-- DATA TO PROCESS follows --

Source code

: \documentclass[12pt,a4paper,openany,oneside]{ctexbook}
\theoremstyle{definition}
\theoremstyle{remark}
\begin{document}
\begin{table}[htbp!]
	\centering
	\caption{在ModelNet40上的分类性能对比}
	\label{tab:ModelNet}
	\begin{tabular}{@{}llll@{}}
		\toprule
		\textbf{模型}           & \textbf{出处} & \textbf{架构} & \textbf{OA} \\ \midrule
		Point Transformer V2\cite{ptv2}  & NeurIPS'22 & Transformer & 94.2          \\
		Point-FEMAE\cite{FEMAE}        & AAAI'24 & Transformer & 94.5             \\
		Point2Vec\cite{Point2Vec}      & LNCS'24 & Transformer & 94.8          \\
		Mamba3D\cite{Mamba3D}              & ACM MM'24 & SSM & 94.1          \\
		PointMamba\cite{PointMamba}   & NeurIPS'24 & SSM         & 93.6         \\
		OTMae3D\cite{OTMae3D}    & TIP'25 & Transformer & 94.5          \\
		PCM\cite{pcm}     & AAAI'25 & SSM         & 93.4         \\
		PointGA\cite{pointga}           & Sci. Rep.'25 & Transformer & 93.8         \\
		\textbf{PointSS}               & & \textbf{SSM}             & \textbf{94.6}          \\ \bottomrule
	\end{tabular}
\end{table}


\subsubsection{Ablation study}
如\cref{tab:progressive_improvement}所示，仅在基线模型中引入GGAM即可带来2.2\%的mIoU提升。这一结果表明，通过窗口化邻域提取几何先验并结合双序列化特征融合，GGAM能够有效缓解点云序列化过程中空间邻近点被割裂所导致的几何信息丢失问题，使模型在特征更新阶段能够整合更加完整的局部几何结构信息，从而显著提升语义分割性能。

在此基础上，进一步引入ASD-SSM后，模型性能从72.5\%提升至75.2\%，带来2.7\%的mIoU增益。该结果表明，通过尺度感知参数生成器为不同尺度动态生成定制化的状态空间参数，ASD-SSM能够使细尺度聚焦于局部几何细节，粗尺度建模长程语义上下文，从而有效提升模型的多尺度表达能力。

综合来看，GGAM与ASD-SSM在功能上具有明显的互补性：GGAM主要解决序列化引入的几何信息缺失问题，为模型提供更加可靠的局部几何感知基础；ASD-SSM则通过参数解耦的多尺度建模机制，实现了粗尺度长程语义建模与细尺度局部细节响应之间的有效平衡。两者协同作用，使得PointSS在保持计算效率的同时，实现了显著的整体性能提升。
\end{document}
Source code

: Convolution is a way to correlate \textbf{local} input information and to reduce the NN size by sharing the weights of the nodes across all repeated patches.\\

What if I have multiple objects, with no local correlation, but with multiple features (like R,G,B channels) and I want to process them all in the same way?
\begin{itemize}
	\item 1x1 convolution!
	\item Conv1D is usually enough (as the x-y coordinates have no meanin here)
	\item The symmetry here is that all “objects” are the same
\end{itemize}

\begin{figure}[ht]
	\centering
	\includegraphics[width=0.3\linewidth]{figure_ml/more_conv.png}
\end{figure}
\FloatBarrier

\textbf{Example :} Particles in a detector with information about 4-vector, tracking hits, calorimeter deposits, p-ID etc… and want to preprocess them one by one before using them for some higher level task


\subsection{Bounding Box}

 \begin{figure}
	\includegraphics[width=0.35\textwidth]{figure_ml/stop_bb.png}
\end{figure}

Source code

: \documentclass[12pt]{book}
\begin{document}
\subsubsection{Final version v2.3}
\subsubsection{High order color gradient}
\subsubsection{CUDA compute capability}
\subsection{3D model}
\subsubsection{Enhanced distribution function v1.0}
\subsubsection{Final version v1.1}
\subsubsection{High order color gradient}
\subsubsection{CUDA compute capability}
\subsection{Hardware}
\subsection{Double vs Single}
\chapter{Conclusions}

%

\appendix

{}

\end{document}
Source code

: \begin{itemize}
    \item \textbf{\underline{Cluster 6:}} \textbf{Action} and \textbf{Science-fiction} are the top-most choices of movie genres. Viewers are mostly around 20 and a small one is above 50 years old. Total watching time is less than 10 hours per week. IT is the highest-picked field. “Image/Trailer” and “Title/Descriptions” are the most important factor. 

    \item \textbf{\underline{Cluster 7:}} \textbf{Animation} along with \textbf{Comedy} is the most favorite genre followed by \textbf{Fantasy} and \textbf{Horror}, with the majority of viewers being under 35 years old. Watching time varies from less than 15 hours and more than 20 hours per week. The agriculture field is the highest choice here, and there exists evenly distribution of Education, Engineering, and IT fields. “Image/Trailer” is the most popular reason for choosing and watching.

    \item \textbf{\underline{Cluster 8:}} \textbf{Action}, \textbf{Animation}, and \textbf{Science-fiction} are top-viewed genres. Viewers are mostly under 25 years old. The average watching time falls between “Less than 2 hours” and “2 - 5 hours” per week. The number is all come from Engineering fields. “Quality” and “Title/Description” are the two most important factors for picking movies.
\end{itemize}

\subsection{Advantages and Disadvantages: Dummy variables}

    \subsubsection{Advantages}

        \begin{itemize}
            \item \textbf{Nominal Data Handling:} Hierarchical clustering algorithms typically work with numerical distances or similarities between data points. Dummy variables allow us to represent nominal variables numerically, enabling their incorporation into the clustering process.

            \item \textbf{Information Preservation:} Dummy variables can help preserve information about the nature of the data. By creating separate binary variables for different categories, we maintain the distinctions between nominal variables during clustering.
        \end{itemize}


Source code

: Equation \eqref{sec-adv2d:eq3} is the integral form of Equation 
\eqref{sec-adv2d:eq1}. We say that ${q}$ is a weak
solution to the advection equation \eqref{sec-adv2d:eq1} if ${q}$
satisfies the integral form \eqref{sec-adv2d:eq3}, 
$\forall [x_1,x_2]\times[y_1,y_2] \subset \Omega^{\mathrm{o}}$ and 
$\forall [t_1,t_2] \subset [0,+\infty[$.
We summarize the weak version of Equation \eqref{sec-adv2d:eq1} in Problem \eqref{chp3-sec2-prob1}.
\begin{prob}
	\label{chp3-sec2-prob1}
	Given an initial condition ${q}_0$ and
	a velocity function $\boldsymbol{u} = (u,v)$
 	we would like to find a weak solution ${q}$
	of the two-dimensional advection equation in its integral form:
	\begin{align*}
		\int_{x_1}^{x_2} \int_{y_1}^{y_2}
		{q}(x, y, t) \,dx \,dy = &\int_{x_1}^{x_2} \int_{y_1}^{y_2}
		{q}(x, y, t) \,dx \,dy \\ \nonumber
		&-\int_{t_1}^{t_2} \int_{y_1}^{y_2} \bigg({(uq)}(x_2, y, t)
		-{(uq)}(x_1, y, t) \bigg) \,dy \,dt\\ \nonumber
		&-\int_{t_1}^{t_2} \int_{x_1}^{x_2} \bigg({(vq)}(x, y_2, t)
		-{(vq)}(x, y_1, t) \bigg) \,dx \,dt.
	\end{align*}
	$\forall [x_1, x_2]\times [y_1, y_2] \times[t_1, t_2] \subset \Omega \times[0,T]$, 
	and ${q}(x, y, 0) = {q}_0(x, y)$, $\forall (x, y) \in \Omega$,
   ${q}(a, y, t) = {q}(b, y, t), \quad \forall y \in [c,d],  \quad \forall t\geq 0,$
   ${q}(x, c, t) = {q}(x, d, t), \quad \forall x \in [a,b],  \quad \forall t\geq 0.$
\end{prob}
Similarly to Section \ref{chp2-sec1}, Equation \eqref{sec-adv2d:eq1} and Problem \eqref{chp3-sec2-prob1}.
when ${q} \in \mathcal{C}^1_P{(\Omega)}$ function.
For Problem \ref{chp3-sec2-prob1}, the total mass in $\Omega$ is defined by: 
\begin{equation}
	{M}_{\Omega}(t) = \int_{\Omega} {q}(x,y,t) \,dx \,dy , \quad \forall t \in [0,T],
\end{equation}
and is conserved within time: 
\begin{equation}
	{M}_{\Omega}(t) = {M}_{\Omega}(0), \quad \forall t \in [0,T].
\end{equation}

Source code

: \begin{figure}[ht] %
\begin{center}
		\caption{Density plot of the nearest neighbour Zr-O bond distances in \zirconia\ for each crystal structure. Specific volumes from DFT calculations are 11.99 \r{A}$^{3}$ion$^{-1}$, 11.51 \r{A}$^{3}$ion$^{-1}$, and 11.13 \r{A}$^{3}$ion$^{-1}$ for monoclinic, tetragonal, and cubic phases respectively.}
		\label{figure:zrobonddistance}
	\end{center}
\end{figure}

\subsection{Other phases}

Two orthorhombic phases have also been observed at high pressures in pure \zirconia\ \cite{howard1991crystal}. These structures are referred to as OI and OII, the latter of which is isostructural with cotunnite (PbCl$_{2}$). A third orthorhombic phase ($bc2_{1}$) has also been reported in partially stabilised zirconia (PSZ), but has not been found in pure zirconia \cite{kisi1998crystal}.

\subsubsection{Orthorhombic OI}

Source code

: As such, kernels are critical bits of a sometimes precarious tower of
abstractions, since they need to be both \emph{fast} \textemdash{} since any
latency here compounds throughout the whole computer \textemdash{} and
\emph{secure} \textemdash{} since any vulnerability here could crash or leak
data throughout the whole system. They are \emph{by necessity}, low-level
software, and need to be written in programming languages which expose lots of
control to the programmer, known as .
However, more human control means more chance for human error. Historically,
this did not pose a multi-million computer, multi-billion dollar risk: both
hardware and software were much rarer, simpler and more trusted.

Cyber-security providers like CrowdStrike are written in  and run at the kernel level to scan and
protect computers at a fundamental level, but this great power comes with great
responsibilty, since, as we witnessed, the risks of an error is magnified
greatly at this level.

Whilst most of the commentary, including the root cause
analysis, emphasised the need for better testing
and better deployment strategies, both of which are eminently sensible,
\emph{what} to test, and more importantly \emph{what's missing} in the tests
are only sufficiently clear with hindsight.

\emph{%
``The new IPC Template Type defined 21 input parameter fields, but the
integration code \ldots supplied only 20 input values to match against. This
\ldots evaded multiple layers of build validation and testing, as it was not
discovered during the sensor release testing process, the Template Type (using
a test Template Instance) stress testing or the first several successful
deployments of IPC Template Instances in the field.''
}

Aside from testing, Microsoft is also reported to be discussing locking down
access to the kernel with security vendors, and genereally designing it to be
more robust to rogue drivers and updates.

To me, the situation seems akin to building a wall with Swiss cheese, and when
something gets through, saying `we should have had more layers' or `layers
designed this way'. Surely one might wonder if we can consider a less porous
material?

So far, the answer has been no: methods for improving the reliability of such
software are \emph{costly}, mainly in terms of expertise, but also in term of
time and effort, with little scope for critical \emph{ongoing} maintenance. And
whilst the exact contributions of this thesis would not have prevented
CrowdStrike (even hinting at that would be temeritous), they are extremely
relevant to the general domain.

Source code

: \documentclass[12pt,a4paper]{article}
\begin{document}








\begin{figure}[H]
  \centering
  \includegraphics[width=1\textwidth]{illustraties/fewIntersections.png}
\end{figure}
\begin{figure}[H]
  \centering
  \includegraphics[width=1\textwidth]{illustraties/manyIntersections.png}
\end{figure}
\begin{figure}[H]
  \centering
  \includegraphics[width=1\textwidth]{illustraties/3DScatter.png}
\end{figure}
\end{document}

-- DATA TO PROCESS concluded --

§ WORK TO BE COMPLETED: In the data above, retype exactly and only the lines between the one holding "and better deployment" and the one holding "fields, but the", inclusive.

§ ANSWER TO THIS PROBLEM:
and better deployment strategies, both of which are eminently sensible,
\emph{what} to test, and more importantly \emph{what's missing} in the tests
are only sufficiently clear with hindsight.

\emph{%
``The new IPC Template Type defined 21 input parameter fields, but the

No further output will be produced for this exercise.